The Core
Directed by Jon Amiel
2003 PG
Usually I put all spoilers in the "spoiler zone". But there are a few
minor spoilers in the main text of this review: this really
doesn't matter:
The Core
is immune from being spoiled.
I believe there
really are dwarves, hobbits and elves prancing around in such a place
as
Middle Earth. I have
booked my holiday to
Hogwarts
(it was fun last year). But even I was unable to suspend my disbelief
for a single second of
The Core.
A (what a game chick might describe as a square jawed hunk
of a) geophysicist suspects the end of the world is nigh. He knows this
because a bunch of people croaked when their pacemakers mysteriously
packed in and, in a fantastically amusing scene, a flock of pigeons
flies amok in London, causing absolute mayhem, smashing the glass and
knocking over double decker buses. Some mumbo-jumbo about magnetic
fields is muttered darkly, portentously and patronisingly.
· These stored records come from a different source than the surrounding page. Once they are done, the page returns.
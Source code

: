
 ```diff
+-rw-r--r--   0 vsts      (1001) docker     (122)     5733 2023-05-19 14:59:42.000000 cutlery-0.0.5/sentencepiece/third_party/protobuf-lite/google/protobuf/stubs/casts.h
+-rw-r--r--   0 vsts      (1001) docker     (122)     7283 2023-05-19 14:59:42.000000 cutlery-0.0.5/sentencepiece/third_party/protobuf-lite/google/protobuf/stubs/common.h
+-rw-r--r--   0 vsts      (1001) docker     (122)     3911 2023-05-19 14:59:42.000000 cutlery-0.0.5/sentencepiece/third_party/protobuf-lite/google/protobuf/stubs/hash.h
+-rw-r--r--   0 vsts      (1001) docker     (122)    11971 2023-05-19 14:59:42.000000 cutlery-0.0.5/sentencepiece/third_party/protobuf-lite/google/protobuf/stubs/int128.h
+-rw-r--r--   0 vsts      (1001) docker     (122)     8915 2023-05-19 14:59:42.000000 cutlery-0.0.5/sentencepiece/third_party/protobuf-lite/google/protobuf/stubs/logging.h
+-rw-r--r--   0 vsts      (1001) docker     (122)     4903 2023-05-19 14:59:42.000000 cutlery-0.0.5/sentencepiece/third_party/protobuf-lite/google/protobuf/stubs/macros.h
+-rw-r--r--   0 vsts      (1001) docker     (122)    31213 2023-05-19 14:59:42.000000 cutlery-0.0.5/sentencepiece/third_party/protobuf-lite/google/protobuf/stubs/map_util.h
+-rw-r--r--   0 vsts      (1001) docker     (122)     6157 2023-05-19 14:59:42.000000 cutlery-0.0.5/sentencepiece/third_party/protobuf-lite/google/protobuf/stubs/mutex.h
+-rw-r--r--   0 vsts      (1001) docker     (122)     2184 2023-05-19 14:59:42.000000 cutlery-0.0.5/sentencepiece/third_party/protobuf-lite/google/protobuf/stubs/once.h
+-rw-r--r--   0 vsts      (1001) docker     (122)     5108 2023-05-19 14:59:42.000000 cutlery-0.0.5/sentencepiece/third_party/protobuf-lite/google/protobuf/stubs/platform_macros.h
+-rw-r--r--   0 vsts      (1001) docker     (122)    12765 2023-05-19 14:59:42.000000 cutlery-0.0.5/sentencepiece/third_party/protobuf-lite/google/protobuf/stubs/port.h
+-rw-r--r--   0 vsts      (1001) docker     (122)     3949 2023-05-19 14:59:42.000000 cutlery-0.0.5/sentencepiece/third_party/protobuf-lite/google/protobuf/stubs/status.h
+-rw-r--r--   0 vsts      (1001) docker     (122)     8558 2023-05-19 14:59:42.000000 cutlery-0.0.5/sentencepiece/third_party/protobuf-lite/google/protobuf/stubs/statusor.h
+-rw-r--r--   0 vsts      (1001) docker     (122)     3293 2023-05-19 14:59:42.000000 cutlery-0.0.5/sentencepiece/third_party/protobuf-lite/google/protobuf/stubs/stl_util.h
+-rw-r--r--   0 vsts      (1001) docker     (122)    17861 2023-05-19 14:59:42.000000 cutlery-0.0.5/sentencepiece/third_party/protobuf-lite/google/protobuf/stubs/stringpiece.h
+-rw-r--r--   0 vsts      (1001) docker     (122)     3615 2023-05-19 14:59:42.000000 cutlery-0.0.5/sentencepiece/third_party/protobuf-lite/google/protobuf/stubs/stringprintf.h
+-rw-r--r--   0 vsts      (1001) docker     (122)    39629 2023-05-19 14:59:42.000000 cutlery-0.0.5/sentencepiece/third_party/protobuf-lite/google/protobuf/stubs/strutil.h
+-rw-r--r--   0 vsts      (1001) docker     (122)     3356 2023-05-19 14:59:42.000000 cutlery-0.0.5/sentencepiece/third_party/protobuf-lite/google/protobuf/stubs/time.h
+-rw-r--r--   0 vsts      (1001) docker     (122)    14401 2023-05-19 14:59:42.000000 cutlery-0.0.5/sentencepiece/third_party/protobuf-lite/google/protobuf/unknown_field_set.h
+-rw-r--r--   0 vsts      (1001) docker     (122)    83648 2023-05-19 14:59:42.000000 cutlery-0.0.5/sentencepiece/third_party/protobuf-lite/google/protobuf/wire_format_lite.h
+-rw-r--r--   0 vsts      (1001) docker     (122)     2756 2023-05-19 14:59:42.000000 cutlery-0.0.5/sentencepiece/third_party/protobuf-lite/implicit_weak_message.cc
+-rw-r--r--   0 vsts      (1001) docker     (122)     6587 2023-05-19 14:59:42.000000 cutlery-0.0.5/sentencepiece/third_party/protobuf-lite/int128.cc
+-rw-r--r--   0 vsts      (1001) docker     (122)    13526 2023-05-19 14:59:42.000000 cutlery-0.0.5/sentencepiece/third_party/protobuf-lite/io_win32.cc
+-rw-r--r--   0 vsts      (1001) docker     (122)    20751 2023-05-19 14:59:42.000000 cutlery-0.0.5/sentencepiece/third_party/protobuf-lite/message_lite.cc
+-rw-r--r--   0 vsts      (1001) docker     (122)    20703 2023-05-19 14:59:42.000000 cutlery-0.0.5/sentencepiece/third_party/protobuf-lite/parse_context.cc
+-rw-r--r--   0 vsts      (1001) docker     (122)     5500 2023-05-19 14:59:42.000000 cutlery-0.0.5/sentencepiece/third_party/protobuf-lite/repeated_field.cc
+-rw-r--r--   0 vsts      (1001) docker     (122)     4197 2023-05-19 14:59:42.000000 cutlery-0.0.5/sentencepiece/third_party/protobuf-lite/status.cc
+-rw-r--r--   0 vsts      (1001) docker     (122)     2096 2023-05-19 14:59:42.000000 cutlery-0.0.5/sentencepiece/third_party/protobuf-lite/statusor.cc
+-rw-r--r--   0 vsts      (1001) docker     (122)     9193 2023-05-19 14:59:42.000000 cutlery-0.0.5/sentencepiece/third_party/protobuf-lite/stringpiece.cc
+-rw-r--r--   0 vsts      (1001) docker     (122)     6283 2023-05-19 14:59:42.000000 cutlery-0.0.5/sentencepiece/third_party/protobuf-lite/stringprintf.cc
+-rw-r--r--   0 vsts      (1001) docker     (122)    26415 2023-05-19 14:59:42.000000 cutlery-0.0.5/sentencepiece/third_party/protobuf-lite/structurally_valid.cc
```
Our geophysicist instructs a student to just go away and write a
simulation of the earth's magnetic fields. Then he sets a
peach on fire to demonstrate to military top brass that the earth is
doomed - be afraid - TO BE MICROWAVED TO DEATH BECAUSE THE
EARTH'S CORE HAS STOPPED SPINNING!!!!!
AAAAAAIIIIIIIEEEEEEEEIIIIIIEEEE!
The
Core is basically Armageddon below yer feet,
and like the witless asteroid movie,
The Core
soon dishes up more Hollywood physics: cheesy lightening strikes
mysteriously cause entire stone buildings to explode! The failing
magnetic fields let in space microwaves that boil the ocean and melt
the steel that holds up the Golden Gate Bridge! HAHAHAHAHAHA
It is hardly worth mentioning that magnetic fields do not
block microwaves, the atmosphere does. Besides, if the solar system
microwave radiation were powerful enough to burn up the bridge then
they would fry all satellites, space probes, not to mention the
shuttle. (Note also that rays powerful enough to melt the bridge leave
at least one human apparently unscathed in his car). But never mind.
This is nit picking at a carcass of festering, squirming flesh that is
The Core.
Talking
of the shuttle,
The Core
portrays a frighteningly prescient disaster. Basically the shuttle
crash-lands. For readers of the far future, I should explain that only
a couple of months ago (I write this drivel in April 2003) the space
shuttle Columbia burned up on re-entry causing pretty fireworks. This
has caused a huge headache for the monumentally expensive folly of the
utterly pointless International Space Station. But back to
The
Core. This movie shows the shuttle pursued by
some fancy plasma special effect. It vanishes from the radar for a few
short seconds then re-emerges, if I got this right, with a positional
discrepancy not untangential to a quarter of the world's
circumference away! HOOO HA!
Apart from a few
nice exceptions, such as the bridge, the effects looked El Cheapo, some
of the compositing was terrible, and the blowing up of things just
looked like textured, weightless polygons scattering in random
directions, which is exactly what they were.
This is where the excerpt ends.